Problem requirements: For the records below, report how many lines include the word "label". Only the number should appear.

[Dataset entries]
----

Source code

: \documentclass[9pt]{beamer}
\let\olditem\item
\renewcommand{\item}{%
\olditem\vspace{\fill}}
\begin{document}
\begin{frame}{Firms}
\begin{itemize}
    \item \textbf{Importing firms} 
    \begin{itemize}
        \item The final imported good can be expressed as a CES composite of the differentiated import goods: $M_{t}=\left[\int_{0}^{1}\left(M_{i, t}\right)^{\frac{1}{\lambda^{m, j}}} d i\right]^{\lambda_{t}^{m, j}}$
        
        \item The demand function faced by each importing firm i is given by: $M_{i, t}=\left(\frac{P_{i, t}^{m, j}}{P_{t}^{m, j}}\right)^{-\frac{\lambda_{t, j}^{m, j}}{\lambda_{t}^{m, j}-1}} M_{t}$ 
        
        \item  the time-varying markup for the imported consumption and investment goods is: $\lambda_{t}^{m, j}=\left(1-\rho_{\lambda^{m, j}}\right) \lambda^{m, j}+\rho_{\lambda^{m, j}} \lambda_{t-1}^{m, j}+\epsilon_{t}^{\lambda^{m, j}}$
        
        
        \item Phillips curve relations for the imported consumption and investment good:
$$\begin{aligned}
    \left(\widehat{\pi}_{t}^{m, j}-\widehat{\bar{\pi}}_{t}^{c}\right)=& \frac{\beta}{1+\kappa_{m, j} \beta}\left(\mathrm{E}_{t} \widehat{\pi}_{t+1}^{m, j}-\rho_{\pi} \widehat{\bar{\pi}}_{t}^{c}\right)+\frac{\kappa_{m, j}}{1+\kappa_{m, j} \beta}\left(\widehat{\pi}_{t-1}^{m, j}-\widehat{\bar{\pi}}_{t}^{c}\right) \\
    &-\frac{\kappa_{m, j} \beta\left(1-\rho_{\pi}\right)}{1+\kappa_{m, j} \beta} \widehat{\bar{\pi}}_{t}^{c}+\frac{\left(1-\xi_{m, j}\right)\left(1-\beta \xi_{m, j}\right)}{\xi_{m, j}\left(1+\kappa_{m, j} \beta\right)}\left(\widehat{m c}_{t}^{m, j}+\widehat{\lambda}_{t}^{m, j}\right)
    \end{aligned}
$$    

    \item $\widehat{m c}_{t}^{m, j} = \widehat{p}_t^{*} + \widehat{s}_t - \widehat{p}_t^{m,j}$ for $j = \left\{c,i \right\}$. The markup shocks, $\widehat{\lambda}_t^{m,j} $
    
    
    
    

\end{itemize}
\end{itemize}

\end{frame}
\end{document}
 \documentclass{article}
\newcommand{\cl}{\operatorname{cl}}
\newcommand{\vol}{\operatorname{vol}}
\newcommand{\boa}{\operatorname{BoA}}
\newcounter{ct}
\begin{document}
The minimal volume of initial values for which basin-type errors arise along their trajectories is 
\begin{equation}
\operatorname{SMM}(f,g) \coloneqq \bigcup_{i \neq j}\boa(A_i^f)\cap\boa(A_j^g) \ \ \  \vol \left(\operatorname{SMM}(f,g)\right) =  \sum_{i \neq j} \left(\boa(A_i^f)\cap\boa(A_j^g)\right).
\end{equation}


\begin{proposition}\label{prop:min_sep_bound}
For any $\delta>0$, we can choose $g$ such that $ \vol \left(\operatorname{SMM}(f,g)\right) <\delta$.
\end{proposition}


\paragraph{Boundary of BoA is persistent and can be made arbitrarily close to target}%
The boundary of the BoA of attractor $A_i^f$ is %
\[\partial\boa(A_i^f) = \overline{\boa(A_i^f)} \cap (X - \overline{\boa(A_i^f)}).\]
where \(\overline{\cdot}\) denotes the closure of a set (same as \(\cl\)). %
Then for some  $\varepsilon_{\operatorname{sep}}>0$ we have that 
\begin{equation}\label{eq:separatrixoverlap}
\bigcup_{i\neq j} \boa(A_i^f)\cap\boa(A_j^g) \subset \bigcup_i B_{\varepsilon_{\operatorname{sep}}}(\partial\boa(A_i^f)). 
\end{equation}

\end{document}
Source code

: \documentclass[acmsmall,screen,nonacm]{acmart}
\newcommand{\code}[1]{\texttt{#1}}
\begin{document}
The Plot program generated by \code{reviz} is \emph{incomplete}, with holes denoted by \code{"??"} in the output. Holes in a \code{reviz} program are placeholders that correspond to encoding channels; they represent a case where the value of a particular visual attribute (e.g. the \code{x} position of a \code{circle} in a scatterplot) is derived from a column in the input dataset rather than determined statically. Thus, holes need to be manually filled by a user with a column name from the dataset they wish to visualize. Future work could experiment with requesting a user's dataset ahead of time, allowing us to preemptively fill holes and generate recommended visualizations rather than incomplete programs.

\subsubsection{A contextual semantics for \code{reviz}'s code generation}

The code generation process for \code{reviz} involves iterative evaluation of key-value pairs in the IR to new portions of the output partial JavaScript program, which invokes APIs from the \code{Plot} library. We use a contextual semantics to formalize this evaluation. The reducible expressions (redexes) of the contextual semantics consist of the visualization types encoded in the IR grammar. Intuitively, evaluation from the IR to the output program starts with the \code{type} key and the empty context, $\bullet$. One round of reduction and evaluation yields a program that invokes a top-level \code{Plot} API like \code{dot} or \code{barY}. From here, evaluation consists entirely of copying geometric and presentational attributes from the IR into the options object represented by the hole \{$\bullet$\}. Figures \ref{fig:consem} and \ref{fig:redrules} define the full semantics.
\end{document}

----

Problem solution: 2